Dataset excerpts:
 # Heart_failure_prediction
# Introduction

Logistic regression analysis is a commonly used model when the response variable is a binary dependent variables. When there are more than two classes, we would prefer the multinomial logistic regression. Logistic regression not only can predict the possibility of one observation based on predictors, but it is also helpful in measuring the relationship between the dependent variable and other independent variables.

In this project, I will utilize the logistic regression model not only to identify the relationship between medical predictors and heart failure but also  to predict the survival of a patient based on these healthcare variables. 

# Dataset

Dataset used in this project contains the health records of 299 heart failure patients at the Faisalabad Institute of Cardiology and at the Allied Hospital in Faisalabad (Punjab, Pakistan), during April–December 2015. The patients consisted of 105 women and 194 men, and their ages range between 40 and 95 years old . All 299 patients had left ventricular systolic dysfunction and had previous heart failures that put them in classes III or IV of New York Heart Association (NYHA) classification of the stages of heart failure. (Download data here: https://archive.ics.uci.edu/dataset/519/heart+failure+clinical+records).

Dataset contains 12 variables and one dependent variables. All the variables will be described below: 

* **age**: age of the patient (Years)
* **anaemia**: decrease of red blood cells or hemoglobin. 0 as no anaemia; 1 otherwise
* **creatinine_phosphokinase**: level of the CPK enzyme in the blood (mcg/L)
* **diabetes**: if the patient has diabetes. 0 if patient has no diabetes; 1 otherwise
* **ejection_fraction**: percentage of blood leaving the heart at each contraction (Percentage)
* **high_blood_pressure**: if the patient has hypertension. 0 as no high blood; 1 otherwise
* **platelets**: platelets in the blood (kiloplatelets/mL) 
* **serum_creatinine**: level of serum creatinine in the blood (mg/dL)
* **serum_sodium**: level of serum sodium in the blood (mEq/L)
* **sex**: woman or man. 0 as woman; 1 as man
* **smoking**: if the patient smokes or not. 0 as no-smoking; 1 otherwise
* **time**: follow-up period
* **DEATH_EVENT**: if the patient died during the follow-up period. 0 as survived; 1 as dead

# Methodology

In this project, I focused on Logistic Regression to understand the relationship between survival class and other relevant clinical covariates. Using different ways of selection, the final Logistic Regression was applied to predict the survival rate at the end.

▶ [ASSIGNED TASK]: Return every entry exactly; no line may be missing.

▶ [SOLUTION]:
 # Heart_failure_prediction
# Introduction

Logistic regression analysis is a commonly used model when the response variable is a binary dependent variables. When there are more than two classes, we would prefer the multinomial logistic regression. Logistic regression not only can predict the possibility of one observation based on predictors, but it is also helpful in measuring the relationship between the dependent variable and other independent variables.

In this project, I will utilize the logistic regression model not only to identify the relationship between medical predictors and heart failure but also  to predict the survival of a patient based on these healthcare variables. 

# Dataset

Dataset used in this project contains the health records of 299 heart failure patients at the Faisalabad Institute of Cardiology and at the Allied Hospital in Faisalabad (Punjab, Pakistan), during April–December 2015. The patients consisted of 105 women and 194 men, and their ages range between 40 and 95 years old . All 299 patients had left ventricular systolic dysfunction and had previous heart failures that put them in classes III or IV of New York Heart Association (NYHA) classification of the stages of heart failure. (Download data here: https://archive.ics.uci.edu/dataset/519/heart+failure+clinical+records).

Dataset contains 12 variables and one dependent variables. All the variables will be described below: 

* **age**: age of the patient (Years)
* **anaemia**: decrease of red blood cells or hemoglobin. 0 as no anaemia; 1 otherwise
* **creatinine_phosphokinase**: level of the CPK enzyme in the blood (mcg/L)
* **diabetes**: if the patient has diabetes. 0 if patient has no diabetes; 1 otherwise
* **ejection_fraction**: percentage of blood leaving the heart at each contraction (Percentage)
* **high_blood_pressure**: if the patient has hypertension. 0 as no high blood; 1 otherwise
* **platelets**: platelets in the blood (kiloplatelets/mL) 
* **serum_creatinine**: level of serum creatinine in the blood (mg/dL)
* **serum_sodium**: level of serum sodium in the blood (mEq/L)
* **sex**: woman or man. 0 as woman; 1 as man
* **smoking**: if the patient smokes or not. 0 as no-smoking; 1 otherwise
* **time**: follow-up period
* **DEATH_EVENT**: if the patient died during the follow-up period. 0 as survived; 1 as dead

# Methodology

In this project, I focused on Logistic Regression to understand the relationship between survival class and other relevant clinical covariates. Using different ways of selection, the final Logistic Regression was applied to predict the survival rate at the end.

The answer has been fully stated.